### Problem to solve:
Print the lines of the data, starting with the first, up to and including the line where "## Vaihe 5: lähtevän palvelimen asetukset" appears.

### Record set:
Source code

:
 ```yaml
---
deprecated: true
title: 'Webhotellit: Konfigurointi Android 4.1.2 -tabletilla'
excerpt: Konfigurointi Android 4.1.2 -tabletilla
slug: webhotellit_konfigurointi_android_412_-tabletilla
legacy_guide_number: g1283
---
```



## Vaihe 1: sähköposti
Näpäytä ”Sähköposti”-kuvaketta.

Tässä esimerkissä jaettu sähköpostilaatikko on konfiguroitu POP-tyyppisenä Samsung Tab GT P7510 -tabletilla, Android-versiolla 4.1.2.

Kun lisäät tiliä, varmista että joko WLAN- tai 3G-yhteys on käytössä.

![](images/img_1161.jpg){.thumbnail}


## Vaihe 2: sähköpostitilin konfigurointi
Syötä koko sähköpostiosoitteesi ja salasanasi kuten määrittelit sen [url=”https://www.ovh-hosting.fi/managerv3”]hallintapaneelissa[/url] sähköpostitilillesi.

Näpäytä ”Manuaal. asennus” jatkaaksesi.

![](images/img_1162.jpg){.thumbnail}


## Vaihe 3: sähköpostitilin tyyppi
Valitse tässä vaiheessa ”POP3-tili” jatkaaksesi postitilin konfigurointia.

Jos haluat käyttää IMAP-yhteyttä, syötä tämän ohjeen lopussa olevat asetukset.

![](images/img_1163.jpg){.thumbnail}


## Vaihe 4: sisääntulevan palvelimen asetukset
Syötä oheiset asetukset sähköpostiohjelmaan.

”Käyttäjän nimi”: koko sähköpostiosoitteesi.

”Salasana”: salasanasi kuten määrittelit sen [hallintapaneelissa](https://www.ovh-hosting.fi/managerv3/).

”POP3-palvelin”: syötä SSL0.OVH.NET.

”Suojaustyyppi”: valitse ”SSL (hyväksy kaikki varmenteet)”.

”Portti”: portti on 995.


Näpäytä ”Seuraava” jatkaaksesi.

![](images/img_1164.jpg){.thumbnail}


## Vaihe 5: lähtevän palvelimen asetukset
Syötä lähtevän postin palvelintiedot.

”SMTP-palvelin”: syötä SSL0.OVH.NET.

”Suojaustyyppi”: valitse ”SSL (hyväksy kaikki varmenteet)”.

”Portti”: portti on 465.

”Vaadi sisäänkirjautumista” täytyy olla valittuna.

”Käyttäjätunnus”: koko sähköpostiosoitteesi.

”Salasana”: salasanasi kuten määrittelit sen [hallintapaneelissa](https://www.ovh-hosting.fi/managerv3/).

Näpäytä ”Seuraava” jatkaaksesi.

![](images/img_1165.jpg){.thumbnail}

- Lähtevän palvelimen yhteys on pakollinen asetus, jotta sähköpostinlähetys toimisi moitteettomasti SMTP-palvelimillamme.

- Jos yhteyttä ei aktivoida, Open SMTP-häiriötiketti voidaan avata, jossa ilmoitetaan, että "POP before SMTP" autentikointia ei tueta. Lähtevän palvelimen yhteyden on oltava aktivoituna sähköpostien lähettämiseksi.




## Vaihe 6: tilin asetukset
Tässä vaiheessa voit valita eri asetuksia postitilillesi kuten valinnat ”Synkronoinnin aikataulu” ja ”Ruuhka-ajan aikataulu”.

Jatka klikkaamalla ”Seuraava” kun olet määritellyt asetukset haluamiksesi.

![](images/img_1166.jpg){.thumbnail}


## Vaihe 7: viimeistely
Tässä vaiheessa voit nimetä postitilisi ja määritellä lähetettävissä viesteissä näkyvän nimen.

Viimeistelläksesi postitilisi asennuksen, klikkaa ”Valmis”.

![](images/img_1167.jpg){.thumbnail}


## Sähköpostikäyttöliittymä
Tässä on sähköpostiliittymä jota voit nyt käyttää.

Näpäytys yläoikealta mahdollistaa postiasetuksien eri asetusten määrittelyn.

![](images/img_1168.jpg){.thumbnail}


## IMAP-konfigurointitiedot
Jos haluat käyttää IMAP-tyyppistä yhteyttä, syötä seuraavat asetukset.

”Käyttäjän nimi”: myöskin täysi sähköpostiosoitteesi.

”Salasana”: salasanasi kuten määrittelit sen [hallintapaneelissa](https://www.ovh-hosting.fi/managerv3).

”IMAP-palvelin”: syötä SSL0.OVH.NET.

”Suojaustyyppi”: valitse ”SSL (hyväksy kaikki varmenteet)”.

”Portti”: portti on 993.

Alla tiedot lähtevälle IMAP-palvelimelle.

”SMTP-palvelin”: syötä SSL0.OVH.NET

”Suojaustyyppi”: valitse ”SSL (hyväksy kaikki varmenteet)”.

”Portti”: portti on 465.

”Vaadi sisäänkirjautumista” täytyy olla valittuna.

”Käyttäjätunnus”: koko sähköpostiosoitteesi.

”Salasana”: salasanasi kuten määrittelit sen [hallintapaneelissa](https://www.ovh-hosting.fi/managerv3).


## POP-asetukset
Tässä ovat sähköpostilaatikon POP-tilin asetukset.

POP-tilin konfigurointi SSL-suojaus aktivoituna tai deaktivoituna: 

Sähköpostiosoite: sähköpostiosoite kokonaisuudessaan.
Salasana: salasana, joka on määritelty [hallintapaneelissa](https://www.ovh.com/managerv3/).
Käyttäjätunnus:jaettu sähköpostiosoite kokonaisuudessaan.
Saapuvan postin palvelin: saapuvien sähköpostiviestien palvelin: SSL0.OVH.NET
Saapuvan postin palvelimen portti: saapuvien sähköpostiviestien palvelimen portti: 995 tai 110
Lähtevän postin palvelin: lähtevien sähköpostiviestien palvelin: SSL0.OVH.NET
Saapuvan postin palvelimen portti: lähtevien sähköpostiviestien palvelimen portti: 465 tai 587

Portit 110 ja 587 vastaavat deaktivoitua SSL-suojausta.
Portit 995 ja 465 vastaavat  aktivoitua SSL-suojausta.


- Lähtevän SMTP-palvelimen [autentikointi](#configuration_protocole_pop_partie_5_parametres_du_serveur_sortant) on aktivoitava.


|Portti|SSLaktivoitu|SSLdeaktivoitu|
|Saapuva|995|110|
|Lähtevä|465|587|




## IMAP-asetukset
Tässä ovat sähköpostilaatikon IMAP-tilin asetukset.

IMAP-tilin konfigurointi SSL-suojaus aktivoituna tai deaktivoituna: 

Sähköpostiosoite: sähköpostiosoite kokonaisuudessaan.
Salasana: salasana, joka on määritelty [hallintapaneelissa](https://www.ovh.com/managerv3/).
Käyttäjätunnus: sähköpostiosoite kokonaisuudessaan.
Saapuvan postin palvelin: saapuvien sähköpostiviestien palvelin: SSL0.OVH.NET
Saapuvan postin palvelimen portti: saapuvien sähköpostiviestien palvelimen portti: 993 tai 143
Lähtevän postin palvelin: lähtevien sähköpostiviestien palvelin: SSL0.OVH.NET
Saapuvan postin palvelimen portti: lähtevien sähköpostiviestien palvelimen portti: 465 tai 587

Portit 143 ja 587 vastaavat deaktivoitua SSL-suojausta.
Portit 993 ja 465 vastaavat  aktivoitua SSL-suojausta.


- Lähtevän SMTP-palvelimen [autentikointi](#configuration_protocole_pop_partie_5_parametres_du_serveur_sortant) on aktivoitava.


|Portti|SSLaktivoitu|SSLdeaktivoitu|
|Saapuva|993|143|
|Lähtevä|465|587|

### Result of the exercise:
Source code

:
 ```yaml
---
deprecated: true
title: 'Webhotellit: Konfigurointi Android 4.1.2 -tabletilla'
excerpt: Konfigurointi Android 4.1.2 -tabletilla
slug: webhotellit_konfigurointi_android_412_-tabletilla
legacy_guide_number: g1283
---
```



## Vaihe 1: sähköposti
Näpäytä ”Sähköposti”-kuvaketta.

Tässä esimerkissä jaettu sähköpostilaatikko on konfiguroitu POP-tyyppisenä Samsung Tab GT P7510 -tabletilla, Android-versiolla 4.1.2.

Kun lisäät tiliä, varmista että joko WLAN- tai 3G-yhteys on käytössä.

![](images/img_1161.jpg){.thumbnail}


## Vaihe 2: sähköpostitilin konfigurointi
Syötä koko sähköpostiosoitteesi ja salasanasi kuten määrittelit sen [url=”https://www.ovh-hosting.fi/managerv3”]hallintapaneelissa[/url] sähköpostitilillesi.

Näpäytä ”Manuaal. asennus” jatkaaksesi.

![](images/img_1162.jpg){.thumbnail}


## Vaihe 3: sähköpostitilin tyyppi
Valitse tässä vaiheessa ”POP3-tili” jatkaaksesi postitilin konfigurointia.

Jos haluat käyttää IMAP-yhteyttä, syötä tämän ohjeen lopussa olevat asetukset.

![](images/img_1163.jpg){.thumbnail}


## Vaihe 4: sisääntulevan palvelimen asetukset
Syötä oheiset asetukset sähköpostiohjelmaan.

”Käyttäjän nimi”: koko sähköpostiosoitteesi.

”Salasana”: salasanasi kuten määrittelit sen [hallintapaneelissa](https://www.ovh-hosting.fi/managerv3/).

”POP3-palvelin”: syötä SSL0.OVH.NET.

”Suojaustyyppi”: valitse ”SSL (hyväksy kaikki varmenteet)”.

”Portti”: portti on 995.


Näpäytä ”Seuraava” jatkaaksesi.

![](images/img_1164.jpg){.thumbnail}


## Vaihe 5: lähtevän palvelimen asetukset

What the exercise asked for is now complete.